» **Your assignment**
The records below are to be restated word for word, with their images omitted.

» **Records shown**

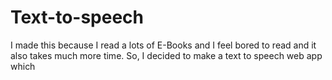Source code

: # Text-to-speech
I made this because I read a lots of E-Books and I feel bored to read and it also takes much more time. So, I decided to make a text to speech web app which
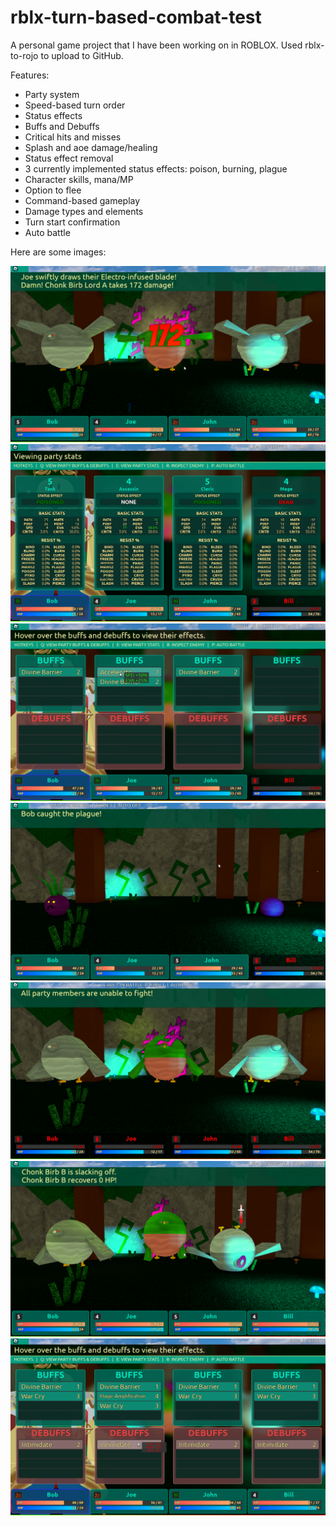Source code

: # rblx-turn-based-combat-test
A personal game project that I have been working on in ROBLOX. Used rblx-to-rojo to upload to GitHub.

Features:
- Party system
- Speed-based turn order
- Status effects
- Buffs and Debuffs
- Critical hits and misses
- Splash and aoe damage/healing
- Status effect removal
- 3 currently implemented status effects: poison, burning, plague
- Character skills, mana/MP
- Option to flee
- Command-based gameplay
- Damage types and elements
- Turn start confirmation
- Auto battle

Here are some images:

![Alt text](/img1.png?raw=true "Title")
![Alt text](/img2.png?raw=true "Title")
![Alt text](/img3.png?raw=true "Title")
![Alt text](/img4.png?raw=true "Title")
![Alt text](/img5.png?raw=true "Title")
![Alt text](/img6.png?raw=true "Title")
![Alt text](/img7.png?raw=true "Title")
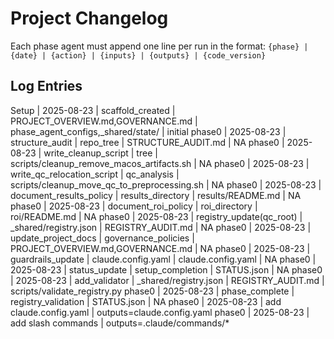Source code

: # Project Changelog

Each phase agent must append one line per run in the format:
`{phase} | {date} | {action} | {inputs} | {outputs} | {code_version}`

## Log Entries

Setup | 2025-08-23 | scaffold_created | PROJECT_OVERVIEW.md,GOVERNANCE.md | phase_agent_configs,_shared/state/ | initial
phase0 | 2025-08-23 | structure_audit | repo_tree | STRUCTURE_AUDIT.md | NA
phase0 | 2025-08-23 | write_cleanup_script | tree | scripts/cleanup_remove_macos_artifacts.sh | NA
phase0 | 2025-08-23 | write_qc_relocation_script | qc_analysis | scripts/cleanup_move_qc_to_preprocessing.sh | NA
phase0 | 2025-08-23 | document_results_policy | results_directory | results/README.md | NA
phase0 | 2025-08-23 | document_roi_policy | roi_directory | roi/README.md | NA
phase0 | 2025-08-23 | registry_update(qc_root) | _shared/registry.json | REGISTRY_AUDIT.md | NA
phase0 | 2025-08-23 | update_project_docs | governance_policies | PROJECT_OVERVIEW.md,GOVERNANCE.md | NA
phase0 | 2025-08-23 | guardrails_update | claude.config.yaml | claude.config.yaml | NA
phase0 | 2025-08-23 | status_update | setup_completion | STATUS.json | NA
phase0 | 2025-08-23 | add_validator | _shared/registry.json | REGISTRY_AUDIT.md | scripts/validate_registry.py
phase0 | 2025-08-23 | phase_complete | registry_validation | STATUS.json | NA
phase0 | 2025-08-23 | add claude.config.yaml | outputs=claude.config.yaml
phase0 | 2025-08-23 | add slash commands | outputs=.claude/commands/*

» **Result**
Source code

: # Text-to-speech
I made this because I read a lots of E-Books and I feel bored to read and it also takes much more time. So, I decided to make a text to speech web app which
Source code

: # rblx-turn-based-combat-test
A personal game project that I have been working on in ROBLOX. Used rblx-to-rojo to upload to GitHub.

Features:
- Party system
- Speed-based turn order
- Status effects
- Buffs and Debuffs
- Critical hits and misses
- Splash and aoe damage/healing
- Status effect removal
- 3 currently implemented status effects: poison, burning, plague
- Character skills, mana/MP
- Option to flee
- Command-based gameplay
- Damage types and elements
- Turn start confirmation
- Auto battle

Here are some images:

![Alt text](/img1.png?raw=true "Title")
![Alt text](/img2.png?raw=true "Title")
![Alt text](/img3.png?raw=true "Title")
![Alt text](/img4.png?raw=true "Title")
![Alt text](/img5.png?raw=true "Title")
![Alt text](/img6.png?raw=true "Title")
![Alt text](/img7.png?raw=true "Title")
Source code

: # Project Changelog

Each phase agent must append one line per run in the format:
`{phase} | {date} | {action} | {inputs} | {outputs} | {code_version}`

## Log Entries

Setup | 2025-08-23 | scaffold_created | PROJECT_OVERVIEW.md,GOVERNANCE.md | phase_agent_configs,_shared/state/ | initial
phase0 | 2025-08-23 | structure_audit | repo_tree | STRUCTURE_AUDIT.md | NA
phase0 | 2025-08-23 | write_cleanup_script | tree | scripts/cleanup_remove_macos_artifacts.sh | NA
phase0 | 2025-08-23 | write_qc_relocation_script | qc_analysis | scripts/cleanup_move_qc_to_preprocessing.sh | NA
phase0 | 2025-08-23 | document_results_policy | results_directory | results/README.md | NA
phase0 | 2025-08-23 | document_roi_policy | roi_directory | roi/README.md | NA
phase0 | 2025-08-23 | registry_update(qc_root) | _shared/registry.json | REGISTRY_AUDIT.md | NA
phase0 | 2025-08-23 | update_project_docs | governance_policies | PROJECT_OVERVIEW.md,GOVERNANCE.md | NA
phase0 | 2025-08-23 | guardrails_update | claude.config.yaml | claude.config.yaml | NA
phase0 | 2025-08-23 | status_update | setup_completion | STATUS.json | NA
phase0 | 2025-08-23 | add_validator | _shared/registry.json | REGISTRY_AUDIT.md | scripts/validate_registry.py
phase0 | 2025-08-23 | phase_complete | registry_validation | STATUS.json | NA
phase0 | 2025-08-23 | add claude.config.yaml | outputs=claude.config.yaml
phase0 | 2025-08-23 | add slash commands | outputs=.claude/commands/*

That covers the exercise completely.